Как ни парадоксально, наименее убедительными здесь выглядят мандарины – трудно предположить, откуда бы им взяться в Омске в военные годы (этот хронотоп отчетливо задан в пьесе). Тем более чуть ли не на соседней странице проскальзывает такой обмен репликами: «Лида. Что читаешь? – Надя. „Робинзона Крузо“ – Лида. Нам ее во время войны читали – как он пищу себе добывал, очень было злободневно». Тут на стыке можно процитировать опять же Тамару Шульпекову, вспоминающую свой первый детдомовский «сезон» (осень 1944‐го – зима 1945‐го; Юра Гусман тогда еще жил с семьей в Сталинграде):

В Заплавном было мало еды, мы сами что-то старались себе добывать. Ходили на речку, ловили мальков, сушили их и ели. Мальчишки по огородам лазили. А в Средней Ахтубе нам помогал местный плодоовощной завод, это было заметно. Рыбий жир нам сразу стали давать, от которого мы носы воротили, хоть были все очень исхудавшие.
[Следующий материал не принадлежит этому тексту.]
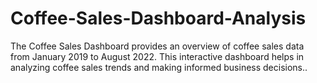 # Coffee-Sales-Dashboard-Analysis
The Coffee Sales Dashboard provides an overview of coffee sales data from January 2019 to August 2022. This interactive dashboard helps in analyzing coffee sales trends and making informed business decisions..

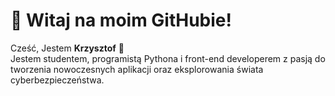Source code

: # 🌟 Witaj na moim GitHubie!

Cześć, Jestem **Krzysztof** 👋 </br>
Jestem studentem, programistą Pythona i front-end developerem z pasją do tworzenia nowoczesnych aplikacji oraz eksplorowania świata cyberbezpieczeństwa.


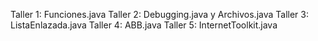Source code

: Taller 1: Funciones.java
Taller 2: Debugging.java y Archivos.java
Taller 3: ListaEnlazada.java
Taller 4: ABB.java
Taller 5: InternetToolkit.java
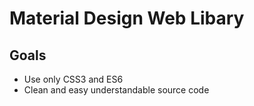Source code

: # Material Design Web Libary
## Goals
- Use only CSS3 and ES6
- Clean and easy understandable source code
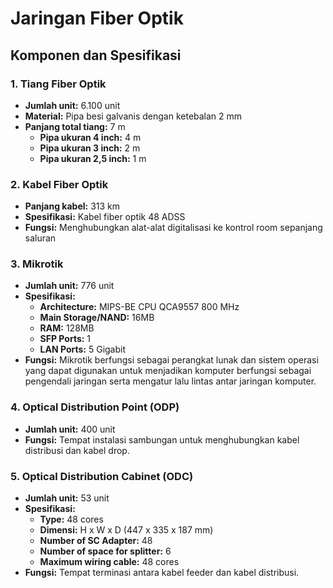 # Jaringan Fiber Optik

## Komponen dan Spesifikasi

### 1. Tiang Fiber Optik
- **Jumlah unit:** 6.100 unit
- **Material:** Pipa besi galvanis dengan ketebalan 2 mm
- **Panjang total tiang:** 7 m
  - **Pipa ukuran 4 inch:** 4 m
  - **Pipa ukuran 3 inch:** 2 m
  - **Pipa ukuran 2,5 inch:** 1 m

### 2. Kabel Fiber Optik
- **Panjang kabel:** 313 km
- **Spesifikasi:** Kabel fiber optik 48 ADSS
- **Fungsi:** Menghubungkan alat-alat digitalisasi ke kontrol room sepanjang saluran

### 3. Mikrotik
- **Jumlah unit:** 776 unit
- **Spesifikasi:**
  - **Architecture:** MIPS-BE CPU QCA9557 800 MHz
  - **Main Storage/NAND:** 16MB
  - **RAM:** 128MB
  - **SFP Ports:** 1
  - **LAN Ports:** 5 Gigabit
- **Fungsi:** Mikrotik berfungsi sebagai perangkat lunak dan sistem operasi yang dapat digunakan untuk menjadikan komputer berfungsi sebagai pengendali jaringan serta mengatur lalu lintas antar jaringan komputer.

### 4. Optical Distribution Point (ODP)
- **Jumlah unit:** 400 unit
- **Fungsi:** Tempat instalasi sambungan untuk menghubungkan kabel distribusi dan kabel drop.

### 5. Optical Distribution Cabinet (ODC)
- **Jumlah unit:** 53 unit
- **Spesifikasi:**
  - **Type:** 48 cores
  - **Dimensi:** H x W x D (447 x 335 x 187 mm)
  - **Number of SC Adapter:** 48
  - **Number of space for splitter:** 6
  - **Maximum wiring cable:** 48 cores
- **Fungsi:** Tempat terminasi antara kabel feeder dan kabel distribusi.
Словом, мандарины в пьесе кажутся все же анахроническим перебором (хотя мало ли как могло выйти в неожиданном реальном эпизоде, который, вероятно, был известен Александру Володину). А вот все остальное как раз похоже на правду – пусть даже слегка утрированную для театральных подмостков. Разве что детсоветы начали входить в полную силу уже после войны, о чем говорится в исследовании современного историка Андрея Славко «Детские дома и школы для детей-сирот в России в годы Великой Отечественной войны и в послевоенный период». Славко пишет:

Отличительной особенностью второй половины 1940‐х от первой является возрастание роли общественного самоуправления в виде общих собраний воспитанников и детских советов.
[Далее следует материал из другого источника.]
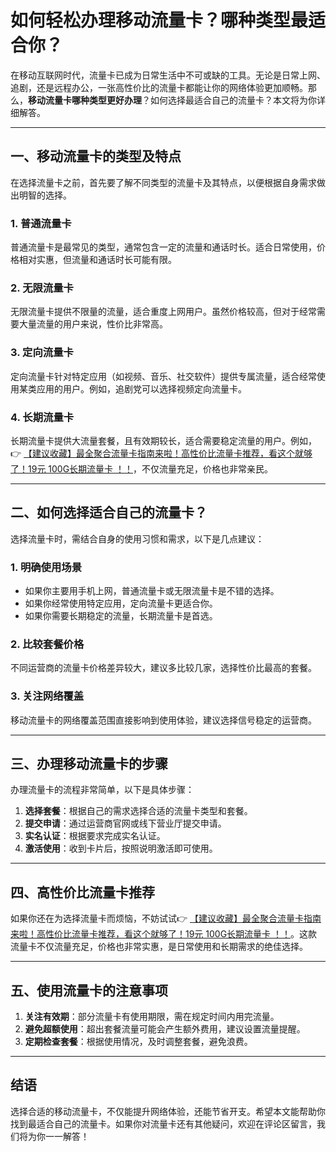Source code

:# 如何轻松办理移动流量卡？哪种类型最适合你？

在移动互联网时代，流量卡已成为日常生活中不可或缺的工具。无论是日常上网、追剧，还是远程办公，一张高性价比的流量卡都能让你的网络体验更加顺畅。那么，**移动流量卡哪种类型更好办理**？如何选择最适合自己的流量卡？本文将为你详细解答。

---

## 一、移动流量卡的类型及特点

在选择流量卡之前，首先要了解不同类型的流量卡及其特点，以便根据自身需求做出明智的选择。

### 1. **普通流量卡**
普通流量卡是最常见的类型，通常包含一定的流量和通话时长。适合日常使用，价格相对实惠，但流量和通话时长可能有限。

### 2. **无限流量卡**
无限流量卡提供不限量的流量，适合重度上网用户。虽然价格较高，但对于经常需要大量流量的用户来说，性价比非常高。

### 3. **定向流量卡**
定向流量卡针对特定应用（如视频、音乐、社交软件）提供专属流量，适合经常使用某类应用的用户。例如，追剧党可以选择视频定向流量卡。

### 4. **长期流量卡**
长期流量卡提供大流量套餐，且有效期较长，适合需要稳定流量的用户。例如，👉 [【建议收藏】最全聚合流量卡指南来啦！高性价比流量卡推荐，看这个就够了！19元 100G长期流量卡 ！！](https://bit.ly/Liuliangka)，不仅流量充足，价格也非常亲民。

---

## 二、如何选择适合自己的流量卡？

选择流量卡时，需结合自身的使用习惯和需求，以下是几点建议：

### 1. **明确使用场景**
- 如果你主要用手机上网，普通流量卡或无限流量卡是不错的选择。
- 如果你经常使用特定应用，定向流量卡更适合你。
- 如果你需要长期稳定的流量，长期流量卡是首选。

### 2. **比较套餐价格**
不同运营商的流量卡价格差异较大，建议多比较几家，选择性价比最高的套餐。

### 3. **关注网络覆盖**
移动流量卡的网络覆盖范围直接影响到使用体验，建议选择信号稳定的运营商。

---

## 三、办理移动流量卡的步骤

办理流量卡的流程非常简单，以下是具体步骤：

1. **选择套餐**：根据自己的需求选择合适的流量卡类型和套餐。
2. **提交申请**：通过运营商官网或线下营业厅提交申请。
3. **实名认证**：根据要求完成实名认证。
4. **激活使用**：收到卡片后，按照说明激活即可使用。

---

## 四、高性价比流量卡推荐

如果你还在为选择流量卡而烦恼，不妨试试👉 [【建议收藏】最全聚合流量卡指南来啦！高性价比流量卡推荐，看这个就够了！19元 100G长期流量卡 ！！](https://bit.ly/Liuliangka)。这款流量卡不仅流量充足，价格也非常实惠，是日常使用和长期需求的绝佳选择。

---

## 五、使用流量卡的注意事项

1. **关注有效期**：部分流量卡有使用期限，需在规定时间内用完流量。
2. **避免超额使用**：超出套餐流量可能会产生额外费用，建议设置流量提醒。
3. **定期检查套餐**：根据使用情况，及时调整套餐，避免浪费。

---

## 结语

选择合适的移动流量卡，不仅能提升网络体验，还能节省开支。希望本文能帮助你找到最适合自己的流量卡。如果你对流量卡还有其他疑问，欢迎在评论区留言，我们将为你一一解答！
Это как раз тот микроклимат, в котором обитал воспитанник Юра Гусман.

Вот еще один фрагмент из устных мемуаров Тамары Сергеевны Шульпековой, раз уж речь зашла про условия существования детдомовцев:

Мы дежурили по кухне, приходили рано утром, резали хлеб. Сами взвешивали хлеб, каждому нарезали положенную порцию с точностью до грамма. А Клавдия Михайловна (Кремнева, первый директор детского дома. – Д. С.) тоже приходила каждое утро на кухню – проверяла, сколько масла в кашу кладут и тому подобное, все контролировала. Хлеб мы так взвешивали долгое время: если вдруг меньше необходимого получался кусочек, то довесочек клали. Привыкли к этой нужде. А потом, в 47‐м или в 48‐м, разрешили класть хлеба больше, без строгого счета. За столами у нас сидели по четыре человека – и однажды мы приходим, а на тарелках лежит хлеб не по кусочку на каждого, а больше, по три, наверное. Мы смотрели и не верили глазам. Что, можно взять больше одного куска? Говорят: можно, ешьте, сколько хотите. Это запомнилось на всю жизнь.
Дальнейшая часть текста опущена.